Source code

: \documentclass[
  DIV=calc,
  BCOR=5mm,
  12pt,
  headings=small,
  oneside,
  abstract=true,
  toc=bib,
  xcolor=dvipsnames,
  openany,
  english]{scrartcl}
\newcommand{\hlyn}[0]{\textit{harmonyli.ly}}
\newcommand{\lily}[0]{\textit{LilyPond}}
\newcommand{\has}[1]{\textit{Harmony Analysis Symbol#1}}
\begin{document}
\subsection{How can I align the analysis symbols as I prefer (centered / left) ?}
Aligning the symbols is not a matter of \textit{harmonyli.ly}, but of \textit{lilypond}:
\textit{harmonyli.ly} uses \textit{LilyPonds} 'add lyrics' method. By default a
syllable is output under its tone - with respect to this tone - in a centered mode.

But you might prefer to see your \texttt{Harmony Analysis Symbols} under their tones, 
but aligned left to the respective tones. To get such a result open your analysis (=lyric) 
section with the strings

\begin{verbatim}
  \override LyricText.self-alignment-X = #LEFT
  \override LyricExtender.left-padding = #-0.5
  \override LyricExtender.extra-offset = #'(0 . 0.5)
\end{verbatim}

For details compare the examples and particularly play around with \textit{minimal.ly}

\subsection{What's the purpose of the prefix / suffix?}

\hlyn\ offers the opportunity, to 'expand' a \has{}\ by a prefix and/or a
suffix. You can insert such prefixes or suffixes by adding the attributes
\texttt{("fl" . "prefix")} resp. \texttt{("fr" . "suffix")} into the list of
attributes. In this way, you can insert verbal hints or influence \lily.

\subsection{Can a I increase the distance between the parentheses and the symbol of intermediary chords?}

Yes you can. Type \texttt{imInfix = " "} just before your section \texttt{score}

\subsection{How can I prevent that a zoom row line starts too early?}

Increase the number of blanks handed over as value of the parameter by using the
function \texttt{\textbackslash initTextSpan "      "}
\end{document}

* **WORK INSTRUCTION**: Print out every record, character for character.

* **SOLUTION**:
Source code

: \documentclass[
  DIV=calc,
  BCOR=5mm,
  12pt,
  headings=small,
  oneside,
  abstract=true,
  toc=bib,
  xcolor=dvipsnames,
  openany,
  english]{scrartcl}
\newcommand{\hlyn}[0]{\textit{harmonyli.ly}}
\newcommand{\lily}[0]{\textit{LilyPond}}
\newcommand{\has}[1]{\textit{Harmony Analysis Symbol#1}}
\begin{document}
\subsection{How can I align the analysis symbols as I prefer (centered / left) ?}
Aligning the symbols is not a matter of \textit{harmonyli.ly}, but of \textit{lilypond}:
\textit{harmonyli.ly} uses \textit{LilyPonds} 'add lyrics' method. By default a
syllable is output under its tone - with respect to this tone - in a centered mode.

But you might prefer to see your \texttt{Harmony Analysis Symbols} under their tones, 
but aligned left to the respective tones. To get such a result open your analysis (=lyric) 
section with the strings

\begin{verbatim}
  \override LyricText.self-alignment-X = #LEFT
  \override LyricExtender.left-padding = #-0.5
  \override LyricExtender.extra-offset = #'(0 . 0.5)
\end{verbatim}

For details compare the examples and particularly play around with \textit{minimal.ly}

\subsection{What's the purpose of the prefix / suffix?}

\hlyn\ offers the opportunity, to 'expand' a \has{}\ by a prefix and/or a
suffix. You can insert such prefixes or suffixes by adding the attributes
\texttt{("fl" . "prefix")} resp. \texttt{("fr" . "suffix")} into the list of
attributes. In this way, you can insert verbal hints or influence \lily.

\subsection{Can a I increase the distance between the parentheses and the symbol of intermediary chords?}

Yes you can. Type \texttt{imInfix = " "} just before your section \texttt{score}

\subsection{How can I prevent that a zoom row line starts too early?}

Increase the number of blanks handed over as value of the parameter by using the
function \texttt{\textbackslash initTextSpan "      "}
\end{document}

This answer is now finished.